As the legalization debate is transformed by the success of state-level ballot initiatives and the emergence of a quasi-legal industry, it becomes necessary to recognize how the scope of the debate is changing. The arguments that have produced these successes are not necessarily the arguments that will ultimately result in national legalization. Marijuana prohibition should be characterized as a choice, a poor choice certainly, but also as a choice compared to something else.
But what else?
There are many things that could be done with the resources squandered on marijuana prohibition, but none more important than the need to attack global sex trafficking.

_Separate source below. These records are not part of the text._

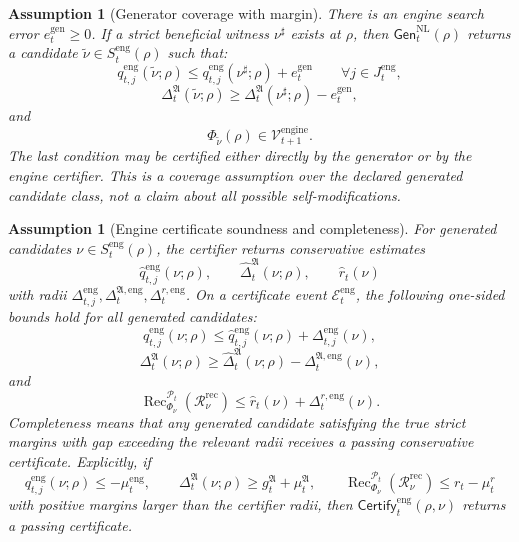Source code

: \documentclass[11pt]{article}
\newtheorem{assumption}[theorem]{Assumption}
\newcommand{\Pcal}{\mathcal{P}}
\newcommand{\Ecal}{\mathcal{E}}
\newcommand{\Rcal}{\mathcal{R}}
\newcommand{\1}{\mathbf{1}}
\providecommand{\Vcal}{\mathcal{V}}
\providecommand{\Rec}{\operatorname{Rec}}
\begin{document}
\begin{assumption}[Generator coverage with margin]
\label{ass:generator_coverage_with_margin}
There is an engine search error \(e_t^{\mathrm{gen}}\ge0\).  If a strict beneficial witness \(\nu^\sharp\) exists at \(\rho\), then \(\mathsf{Gen}_t^{\mathrm{NL}}(\rho)\) returns a candidate \(\widetilde\nu\in S_t^{\mathrm{eng}}(\rho)\) such that:
\[
q_{t,j}^{\mathrm{eng}}(\widetilde\nu;\rho)
\le
q_{t,j}^{\mathrm{eng}}(\nu^\sharp;\rho)+e_t^{\mathrm{gen}}
\qquad\forall j\in J_t^{\mathrm{eng}},
\]
\[
\Delta_t^{\mathfrak A}(\widetilde\nu;\rho)
\ge
\Delta_t^{\mathfrak A}(\nu^\sharp;\rho)-e_t^{\mathrm{gen}},
\]
and
\[
\Phi_{\widetilde\nu}(\rho)\in\Vcal_{t+1}^{\mathrm{engine}}.
\]
The last condition may be certified either directly by the generator or by the engine certifier.  This is a coverage assumption over the declared generated candidate class, not a claim about all possible self-modifications.
\end{assumption}

\begin{assumption}[Engine certificate soundness and completeness]
\label{ass:engine_certificate_soundness_completeness}
For generated candidates \(\nu\in S_t^{\mathrm{eng}}(\rho)\), the certifier returns conservative estimates
\[
\widehat q_{t,j}^{\mathrm{eng}}(\nu;\rho),
\qquad
\widehat\Delta_t^{\mathfrak A}(\nu;\rho),
\qquad
\widehat r_t(\nu)
\]
with radii \(\Delta_{t,j}^{\mathrm{eng}},\Delta_t^{\mathfrak A,\mathrm{eng}},\Delta_t^{r,\mathrm{eng}}\).  On a certificate event \(\Ecal_t^{\mathrm{eng}}\), the following one-sided bounds hold for all generated candidates:
\[
q_{t,j}^{\mathrm{eng}}(\nu;\rho)
\le
\widehat q_{t,j}^{\mathrm{eng}}(\nu;\rho)+\Delta_{t,j}^{\mathrm{eng}}(\nu),
\]
\[
\Delta_t^{\mathfrak A}(\nu;\rho)
\ge
\widehat\Delta_t^{\mathfrak A}(\nu;\rho)-\Delta_t^{\mathfrak A,\mathrm{eng}}(\nu),
\]
and
\[
\Rec_{\Phi_\nu}^{\Pcal_t}(\Rcal_\nu^{\mathrm{rec}})
\le
\widehat r_t(\nu)+\Delta_t^{r,\mathrm{eng}}(\nu).
\]
Completeness means that any generated candidate satisfying the true strict margins with gap exceeding the relevant radii receives a passing conservative certificate.  Explicitly, if
\[
q_{t,j}^{\mathrm{eng}}(\nu;\rho)\le -\mu_t^{\mathrm{eng}},
\qquad
\Delta_t^{\mathfrak A}(\nu;\rho)\ge g_t^{\mathfrak A}+\mu_t^{\mathfrak A},
\qquad
\Rec_{\Phi_\nu}^{\Pcal_t}(\Rcal_\nu^{\mathrm{rec}})\le r_t-\mu_t^r
\]
with positive margins larger than the certifier radii, then \(\mathsf{Certify}_t^{\mathrm{eng}}(\rho,\nu)\) returns a passing certificate.
\end{assumption}
\end{document}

According to the U.S. Department of State, between 600,000 and 800,000 people are trafficked across national borders annually, and if trafficking within countries is included, between two and four million people are sold in this international slave market every year.
The United Nations reports nearly half of all human trafficking is for sexual exploitation and that 71 percent of these victims are women or girls. Overall, there are an estimated 10 million children victimized by what has been estimated as a $20 billion-a-year industry, with the number of child victims increasing by a million each year.

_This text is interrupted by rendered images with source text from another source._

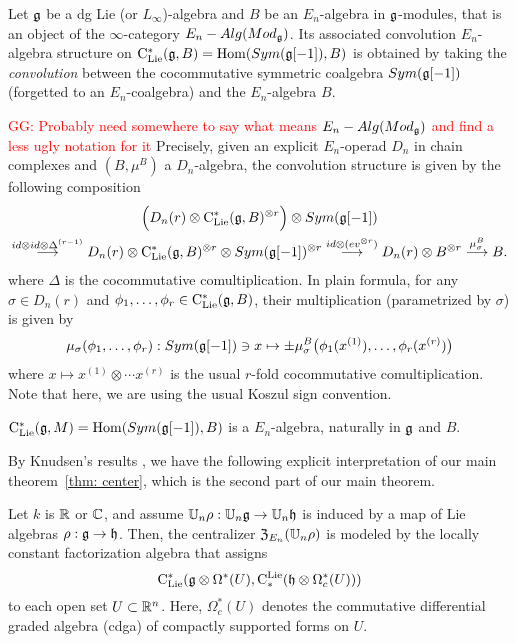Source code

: \documentclass[11pt]{amsart}
\numberwithin{equation}{section}
\def\greg{\textcolor{red}{GG: }\textcolor{red}}
\begin{document}
\begin{dfn}\label{D:convolutionalgebraCE}Let $\mathfrak g$ be a dg Lie (or $L_\infty$)-algebra and $B$ be an $E_n$-algebra in $\mathfrak g$-modules,
that is an object of the $\infty$-category 
$E_n-Alg(Mod_{\mathfrak g})$. Its associated convolution $E_n$-algebra structure on  ${\rm C}_{\rm Lie}^*(\mathfrak g, B) = {\rm Hom} (Sym(\mathfrak g[-1]), B)$ is obtained by 
 taking the \emph{convolution} between the cocommutative symmetric coalgebra $Sym(\mathfrak g[-1])$ (forgetted to an $E_n$-coalgebra) and the $E_n$-algebra $B$.
\end{dfn}
\greg{Probably need somewhere to say what means $E_n-Alg(Mod_{\mathfrak g})$ and find a less ugly notation for it}
Precisely, given an explicit $E_n$-operad $D_n$ in chain complexes and $(B, \mu^B)$ a $D_n$-algebra, 
the convolution structure is given by the following composition
\begin{multline}
 \Big(D_n(r)\otimes {\rm C}_{\rm Lie}^*(\mathfrak g, B)^{\otimes r} \Big)\otimes Sym(\mathfrak g[-1])\\ \stackrel{id\otimes id \otimes\Delta^{(r-1)}}\longrightarrow 
 D_n(r)\otimes {\rm C}_{\rm Lie}^*(\mathfrak g, B)^{\otimes r} \otimes Sym(\mathfrak g[-1])^{\otimes r} 
 \stackrel{id \otimes (ev^{\otimes r})}\longrightarrow D_n(r)\otimes B^{\otimes r} 
 \stackrel{\mu_\sigma^B}\longrightarrow B.
\end{multline}
where $\Delta$ is the cocommutative comultiplication.
In plain formula,
for any $\sigma \in D_n(r)$ and $\phi_1,\dots, \phi_r \in 
{\rm C}_{\rm Lie}^*(\mathfrak g, B)$, their multiplication (parametrized by $\sigma$) is  given by 
\begin{equation}
 \mu_\sigma (\phi_1,\dots, \phi_r): Sym(\mathfrak g[-1]) \ni x \mapsto \pm \mu^B_{\sigma} \big(\phi_1(x^{(1)}), \dots, \phi_r(x^{(r)})\big)
\end{equation}
where $x\mapsto x^{(1)}\otimes \cdots x^{(r)}$ is the usual $r$-fold cocommutative comultiplication.
Note that here, we are using the usual Koszul sign  convention. 

\begin{lmm}
 ${\rm C}_{\rm Lie}^*(\mathfrak g, M) = {\rm Hom} (Sym(\mathfrak g[-1]), B)$ is a $E_n$-algebra, naturally in $\mathfrak g$ and $B$.
\end{lmm}


By Knudsen's results \cite{Knudsen}, we have the following explicit interpretation of our main theorem~\ref{thm: center}, which is the second part of our main theorem.

\begin{cor}\label{cor:centerfactorization}
Let $k$ is $\mathbb R$ or $\mathbb C$, and assume $\mathbb U_n \rho:  \mathbb U_n \mathfrak g \to \mathbb U_n \mathfrak h$ is induced by a map of Lie algebras $\rho: \mathfrak g \to \mathfrak h$. 
Then, the centralizer ${\frak Z}_{E_n}(\mathbb U_n \rho)$ is modeled by the locally constant factorization algebra that assigns
\[
{\rm C}_{\rm Lie}^*(\mathfrak g \otimes \Omega^*(U), {\rm C}^{\rm Lie}_*( \mathfrak h \otimes \Omega^*_c(U)))
\]
to each open set $U \subset \mathbb R^n$. Here, $\Omega^*_c(U)$ denotes the commutative differential graded algebra (cdga) of compactly supported forms on $U$.
\end{cor}
\end{document}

David Kaplan and Alec Dubro, in their 2003 book on organized crime in Japan, also reported that between 700,000 and two million women and children are trafficked globally each year. And unlike drugs and guns, prostitutes can be sold again and again.
Siddharth Kara is the author of Sex Trafficking: Inside the Business of Modern Slavery and a fellow at Harvard University’s Carr Center Initiative to Stop Human Trafficking.
According to Kara: “When we consider that the weighted average acquisition cost of a trafficked sex slave is $1,900 and the weighted average annual profits generated through the commercial sexual exploitation of that slave is $29,210, it is clear that the return on investment is staggering.”
This is just the annual profit. According to Kara’s calculations in the United States, the average acquisition cost for a slave is $5,000 and “that same slave will generate profits exceeding $135,000 for the exploiter before she escapes, is freed, or perished.”
While the profits from global sex trafficking are immense, there is no real risk for those involved in this criminal trade. While many countries have enacted new laws against trafficking in recent years, the basic penalty for sex slavery in India, for example, is a $44 fine for owning a brothel. Neither Italy, Denmark or Thailand have fines for sex trafficking. Jail terms in many countries are short and often reduced if small fines are paid.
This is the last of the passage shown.